[[ EXERCISE MATERIALS open ]]

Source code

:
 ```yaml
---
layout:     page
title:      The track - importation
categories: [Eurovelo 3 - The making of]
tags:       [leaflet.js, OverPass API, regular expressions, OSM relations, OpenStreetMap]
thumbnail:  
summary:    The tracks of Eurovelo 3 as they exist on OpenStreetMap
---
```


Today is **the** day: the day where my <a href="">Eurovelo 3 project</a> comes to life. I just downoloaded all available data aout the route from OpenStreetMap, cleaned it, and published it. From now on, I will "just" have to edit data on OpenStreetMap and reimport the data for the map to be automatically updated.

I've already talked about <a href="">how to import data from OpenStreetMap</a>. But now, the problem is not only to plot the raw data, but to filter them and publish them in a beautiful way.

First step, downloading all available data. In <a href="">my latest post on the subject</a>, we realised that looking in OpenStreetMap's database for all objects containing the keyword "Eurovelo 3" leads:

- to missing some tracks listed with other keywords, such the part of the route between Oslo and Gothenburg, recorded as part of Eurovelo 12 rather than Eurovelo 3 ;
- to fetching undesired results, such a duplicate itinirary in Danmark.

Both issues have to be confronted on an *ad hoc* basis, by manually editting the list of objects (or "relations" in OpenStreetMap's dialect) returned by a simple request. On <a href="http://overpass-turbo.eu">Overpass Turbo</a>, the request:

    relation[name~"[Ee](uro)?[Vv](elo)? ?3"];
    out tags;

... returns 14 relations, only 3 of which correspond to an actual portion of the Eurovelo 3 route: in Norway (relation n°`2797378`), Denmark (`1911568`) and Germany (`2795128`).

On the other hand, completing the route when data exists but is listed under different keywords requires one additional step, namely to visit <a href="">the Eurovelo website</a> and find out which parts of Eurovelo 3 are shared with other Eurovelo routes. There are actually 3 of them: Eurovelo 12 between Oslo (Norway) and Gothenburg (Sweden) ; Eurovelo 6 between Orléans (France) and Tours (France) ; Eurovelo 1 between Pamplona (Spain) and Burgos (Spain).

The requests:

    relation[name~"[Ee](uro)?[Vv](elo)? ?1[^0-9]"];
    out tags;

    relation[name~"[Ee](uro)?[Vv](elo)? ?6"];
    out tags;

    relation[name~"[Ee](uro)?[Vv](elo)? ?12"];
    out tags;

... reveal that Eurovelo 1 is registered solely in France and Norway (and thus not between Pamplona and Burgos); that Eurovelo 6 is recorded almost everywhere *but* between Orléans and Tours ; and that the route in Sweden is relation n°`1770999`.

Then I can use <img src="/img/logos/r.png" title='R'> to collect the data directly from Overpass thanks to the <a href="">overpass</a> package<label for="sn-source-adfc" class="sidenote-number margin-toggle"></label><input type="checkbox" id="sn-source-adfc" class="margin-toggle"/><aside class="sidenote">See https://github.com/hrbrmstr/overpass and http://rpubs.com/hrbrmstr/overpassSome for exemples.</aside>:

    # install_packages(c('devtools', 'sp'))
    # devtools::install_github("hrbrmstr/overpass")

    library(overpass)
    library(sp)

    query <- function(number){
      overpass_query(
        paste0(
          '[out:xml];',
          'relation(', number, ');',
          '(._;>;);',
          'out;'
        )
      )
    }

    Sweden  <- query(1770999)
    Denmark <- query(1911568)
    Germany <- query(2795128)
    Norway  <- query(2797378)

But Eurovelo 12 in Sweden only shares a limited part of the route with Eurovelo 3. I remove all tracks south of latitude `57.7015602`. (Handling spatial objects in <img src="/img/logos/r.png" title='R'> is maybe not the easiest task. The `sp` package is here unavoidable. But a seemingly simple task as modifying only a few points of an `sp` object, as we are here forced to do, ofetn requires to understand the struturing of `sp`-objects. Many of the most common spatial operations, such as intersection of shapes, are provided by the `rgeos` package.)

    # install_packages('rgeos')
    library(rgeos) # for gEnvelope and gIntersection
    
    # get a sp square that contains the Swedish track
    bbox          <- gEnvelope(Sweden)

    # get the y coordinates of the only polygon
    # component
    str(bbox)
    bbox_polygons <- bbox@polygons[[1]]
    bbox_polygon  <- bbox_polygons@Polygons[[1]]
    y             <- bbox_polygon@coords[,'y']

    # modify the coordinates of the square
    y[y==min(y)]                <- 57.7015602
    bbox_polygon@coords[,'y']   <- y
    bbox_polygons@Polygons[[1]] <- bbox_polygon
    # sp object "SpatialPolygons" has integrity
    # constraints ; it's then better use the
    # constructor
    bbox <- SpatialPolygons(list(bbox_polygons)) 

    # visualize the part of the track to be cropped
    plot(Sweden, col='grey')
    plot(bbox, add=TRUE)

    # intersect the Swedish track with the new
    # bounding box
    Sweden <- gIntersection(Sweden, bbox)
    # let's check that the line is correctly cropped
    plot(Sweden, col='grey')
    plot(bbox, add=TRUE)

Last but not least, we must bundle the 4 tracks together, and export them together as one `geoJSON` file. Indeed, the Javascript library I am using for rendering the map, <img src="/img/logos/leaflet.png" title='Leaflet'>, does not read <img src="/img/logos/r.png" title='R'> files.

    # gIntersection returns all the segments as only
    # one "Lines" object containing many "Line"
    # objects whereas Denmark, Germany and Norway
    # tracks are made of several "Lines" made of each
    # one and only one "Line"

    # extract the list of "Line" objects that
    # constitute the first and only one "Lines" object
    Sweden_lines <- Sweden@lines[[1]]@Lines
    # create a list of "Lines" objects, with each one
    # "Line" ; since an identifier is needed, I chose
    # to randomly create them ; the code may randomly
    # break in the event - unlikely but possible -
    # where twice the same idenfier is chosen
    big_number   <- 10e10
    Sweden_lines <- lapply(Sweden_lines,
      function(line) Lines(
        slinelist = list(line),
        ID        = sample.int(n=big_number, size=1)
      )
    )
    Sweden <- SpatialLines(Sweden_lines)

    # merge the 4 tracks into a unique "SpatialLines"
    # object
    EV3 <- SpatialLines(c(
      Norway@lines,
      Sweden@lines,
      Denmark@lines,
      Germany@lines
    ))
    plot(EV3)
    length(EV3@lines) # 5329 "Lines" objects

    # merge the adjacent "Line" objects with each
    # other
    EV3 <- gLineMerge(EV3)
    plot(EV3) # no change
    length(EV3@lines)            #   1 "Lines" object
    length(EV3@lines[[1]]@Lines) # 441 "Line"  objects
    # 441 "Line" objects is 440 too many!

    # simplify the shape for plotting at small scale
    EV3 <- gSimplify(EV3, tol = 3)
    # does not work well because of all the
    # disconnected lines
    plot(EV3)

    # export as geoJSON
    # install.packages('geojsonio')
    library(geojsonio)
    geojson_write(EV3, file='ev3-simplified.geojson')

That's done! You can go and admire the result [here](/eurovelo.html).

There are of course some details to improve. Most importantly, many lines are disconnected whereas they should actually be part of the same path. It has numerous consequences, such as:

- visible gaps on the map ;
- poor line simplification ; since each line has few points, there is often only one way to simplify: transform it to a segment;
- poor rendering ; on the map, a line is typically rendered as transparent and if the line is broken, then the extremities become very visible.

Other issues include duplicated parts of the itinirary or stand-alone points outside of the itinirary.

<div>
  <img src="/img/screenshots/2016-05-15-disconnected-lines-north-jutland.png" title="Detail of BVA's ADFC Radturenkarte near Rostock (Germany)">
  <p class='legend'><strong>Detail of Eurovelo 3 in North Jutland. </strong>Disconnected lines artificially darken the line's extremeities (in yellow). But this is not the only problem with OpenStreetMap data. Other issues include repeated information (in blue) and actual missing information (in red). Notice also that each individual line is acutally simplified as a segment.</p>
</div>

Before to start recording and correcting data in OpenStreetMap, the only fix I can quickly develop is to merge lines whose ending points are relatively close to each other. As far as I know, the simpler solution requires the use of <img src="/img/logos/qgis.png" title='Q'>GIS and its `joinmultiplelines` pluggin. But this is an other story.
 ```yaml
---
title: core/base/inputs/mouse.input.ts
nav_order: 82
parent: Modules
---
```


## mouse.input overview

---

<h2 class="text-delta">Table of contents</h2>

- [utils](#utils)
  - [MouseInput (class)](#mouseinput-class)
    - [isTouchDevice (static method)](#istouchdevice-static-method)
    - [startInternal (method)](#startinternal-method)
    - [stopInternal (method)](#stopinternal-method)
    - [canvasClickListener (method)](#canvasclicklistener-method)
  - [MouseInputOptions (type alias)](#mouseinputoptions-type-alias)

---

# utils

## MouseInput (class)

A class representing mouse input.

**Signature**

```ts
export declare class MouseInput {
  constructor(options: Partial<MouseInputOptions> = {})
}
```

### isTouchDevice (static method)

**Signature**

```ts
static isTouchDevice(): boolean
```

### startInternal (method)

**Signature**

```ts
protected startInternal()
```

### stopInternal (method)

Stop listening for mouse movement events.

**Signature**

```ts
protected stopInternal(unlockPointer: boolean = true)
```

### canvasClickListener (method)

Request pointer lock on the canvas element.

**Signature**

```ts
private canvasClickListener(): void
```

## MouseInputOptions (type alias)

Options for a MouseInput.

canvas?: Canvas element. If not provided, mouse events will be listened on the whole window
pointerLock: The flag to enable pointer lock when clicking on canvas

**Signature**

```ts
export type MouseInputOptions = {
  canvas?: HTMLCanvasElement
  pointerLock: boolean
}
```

[[ EXERCISE MATERIALS closed ]]

◆ **EXERCISE DIRECTIONS**
Within the data, how many lines hold the word "function"? State the number alone.

◆ **SOLUTION TO THIS TASK**
2